Would you buy a package of bacon next to a picture of a man in the throes of heart failure? How about a box of cake mix with a close-up of a diabetic amputee? What if there were fatty livers on the refrigerators of the beer aisle? Would a lifesize cut out of a morbidly obese couple make you think twice about walking into your community picnic?
In a recent article published by UNC Family Medicine, researchers presented detailed evidence that consumers don’t buy products–in this case, cigars–next to disgusting illustrations of disease. But what readers should take away as genuinely groundbreaking is that the slush fund for anti-tobacco research has become so large that a study like this is even considered worth funding. Not just because they’re burning research dollars to state the obvious but because it’s irrelevant.
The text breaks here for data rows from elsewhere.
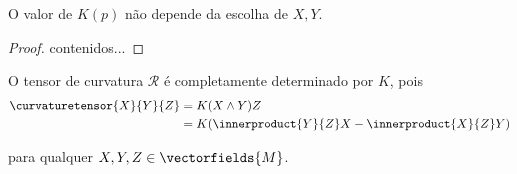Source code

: \begin{prop}
	O valor de $K(p)$ não depende da escolha de $X,Y$.
\end{prop}

\begin{proof}
	contenidos...
\end{proof}


\begin{obse}
	O tensor de curvatura $\mathcal{R}$ é completamente determinado por $K$, pois
	\begin{align*}
		\curvaturetensor{X}{Y}{Z} &= K(X \wedge Y) Z\\
		&= K(\innerproduct{Y}{Z} X - \innerproduct{X}{Z} Y)
	\end{align*}
	
	para qualquer $X,Y,Z \in \vectorfields{M}$.
\end{obse}

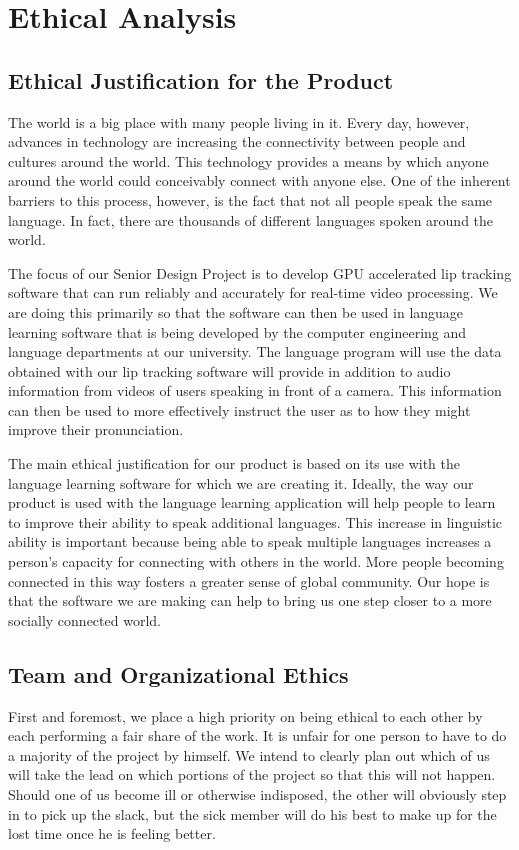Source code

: \chapter{Ethical Analysis}

\section{Ethical Justification for the Product}
The world is a big place with many people living in it. Every day, however, advances in technology are increasing the connectivity between people and cultures around the world. This technology provides a means by which anyone around the world could conceivably connect with anyone else. One of the inherent barriers to this process, however, is the fact that not all people speak the same language. In fact, there are thousands of different languages spoken around the world. 

The focus of our Senior Design Project is to develop GPU accelerated lip tracking software that can run reliably and accurately for real-time video processing. We are doing this primarily so that the software can then be used in language learning software that is being developed by the computer engineering and language departments at our university. The language program will use the data obtained with our lip tracking software will provide in addition to audio information from videos of users speaking in front of a camera. This information can then be used to more effectively instruct the user as to how they might improve their pronunciation.

The main ethical justification for our product is based on its use with the language learning software for which we are creating it. Ideally, the way our product is used with the language learning application will help people to learn to improve their ability to speak additional languages. This increase in linguistic ability is important because being able to speak multiple languages increases a person's capacity for connecting with others in the world. More people becoming connected in this way fosters a greater sense of global community. Our hope is that the software we are making can help to bring us one step closer to a more socially connected world.


\section{Team and Organizational Ethics}
First and foremost, we place a high priority on being ethical to each other by each performing a fair share of the work. It is unfair for one person to have to do a majority of the project by himself. We intend to clearly plan out which of us will take the lead on which portions of the project so that this will not happen. Should one of us become ill or otherwise indisposed, the other will obviously step in to pick up the slack, but the sick member will do his best to make up for the lost time once he is feeling better.

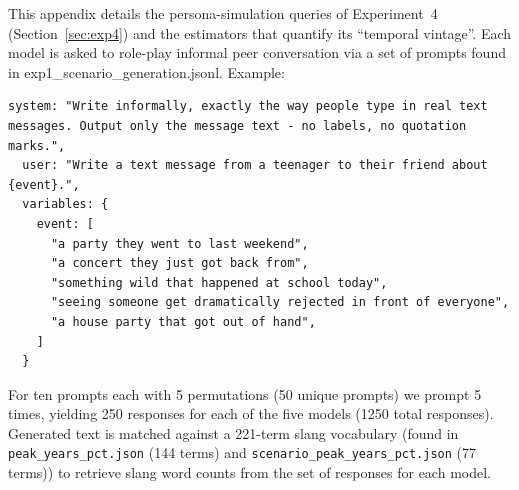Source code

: \documentclass[11pt]{article}
\begin{document}
This appendix details the persona-simulation queries of Experiment~4 (Section~\ref{sec:exp4}) and the estimators that quantify its ``temporal vintage''.
Each model is asked to role-play informal peer conversation via a set of prompts found in exp1\_scenario\_generation.jsonl. Example:
\begin{lstlisting}[breaklines=true, basicstyle=\ttfamily\footnotesize]
 system: "Write informally, exactly the way people type in real text messages. Output only the message text - no labels, no quotation marks.",
  user: "Write a text message from a teenager to their friend about {event}.",
  variables: {
    event: [
      "a party they went to last weekend",
      "a concert they just got back from",
      "something wild that happened at school today",
      "seeing someone get dramatically rejected in front of everyone",
      "a house party that got out of hand",
    ]
  }
\end{lstlisting}
  For ten prompts each with 5 permutations (50 unique prompts) we prompt 5 times, yielding 250 responses for each of the five models (1250 total responses). Generated text is matched against a 221-term slang vocabulary (found in \texttt{peak\_years\_pct.json} (144 terms) and \texttt{scenario\_peak\_years\_pct.json} (77 terms)) to retrieve slang word counts from the set of responses for each model.
\end{document}
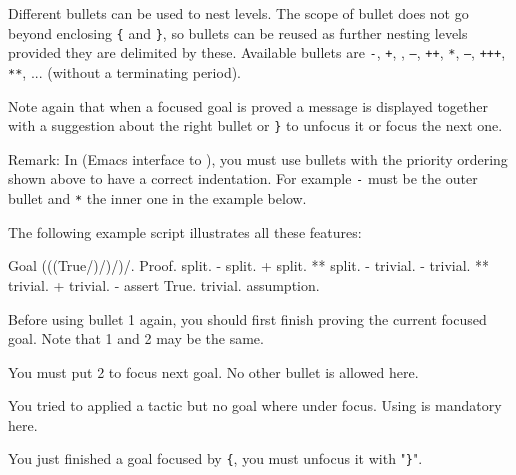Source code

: Different bullets can be used to nest levels. The scope of bullet does
not go beyond enclosing {\tt \{} and {\tt \}}, so bullets can be
reused as further nesting levels provided they are delimited by these.
Available bullets are {\tt -}, {\tt +}, {\tt *}, {\tt --}, {\tt ++}, {\tt **},
{\tt ---}, {\tt +++}, {\tt ***}, ... (without a
terminating period).

Note again that when a focused goal is proved a message is displayed
together with a suggestion about the right bullet or {\tt \}} to
unfocus it or focus the next one.

Remark: In {\ProofGeneral} (Emacs interface to {\Coq}), you must use
bullets with the priority ordering shown above to have a correct
indentation. For example {\tt -} must be the outer bullet and {\tt **}
the inner one in the example below.

The following example script illustrates all these features:
\begin{coq_example*}
Goal (((True/\True)/\True)/\True)/\True.
Proof.
  split.
  - split.
    + split.
      ** { split.
          - trivial.
          - trivial.
        }
      ** trivial.
    + trivial.
  - assert True.
    { trivial. }
    assumption.
\end{coq_example*}


\begin{ErrMsgs}
\item {}

  Before using bullet {\abullet}1 again, you should first finish
  proving the current focused goal. Note that {\abullet}1 and
  {\abullet}2 may be the same.

\item {} You must put {\abullet}2 to focus next goal.
  No other bullet is allowed here.


\item {}

  You tried to applied a tactic but no goal where under focus. Using
  {\abullet} is mandatory here.

\item {} You
  just finished a goal focused by {\tt \{}, you must unfocus it with "{\tt \}}".

\end{ErrMsgs}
The study by Sarah Kowitt, Ph.D., MPH, and her colleagues suggests that graphic and text warnings are more effective than the FDA’s proposed text-only warnings. The article then directly compares cigarettes and premium cigars, lumping them together as equal contributors to health risks. While this tactic helps secure future research funding for a “tobacco-free society,” it’s been debunked by the National Academies of Science as unhelpful in the pursuit of knowledge about the real impact of premium cigars on public health.
Type “anatomy of a cigarette” into any search engine, and you’ll learn in 30 seconds that whole-leaf tobacco isn’t the main ingredient. Cigarettes and premium cigars may be considered tobacco products. Still, they are distinct enough in their material content, construction, and usage patterns that the Population Assessment of Tobacco and Health, the national longitudinal study conducted by the National Institutes of Health, makes a distinction. Unsurprisingly, the public health impacts between the two are night and day.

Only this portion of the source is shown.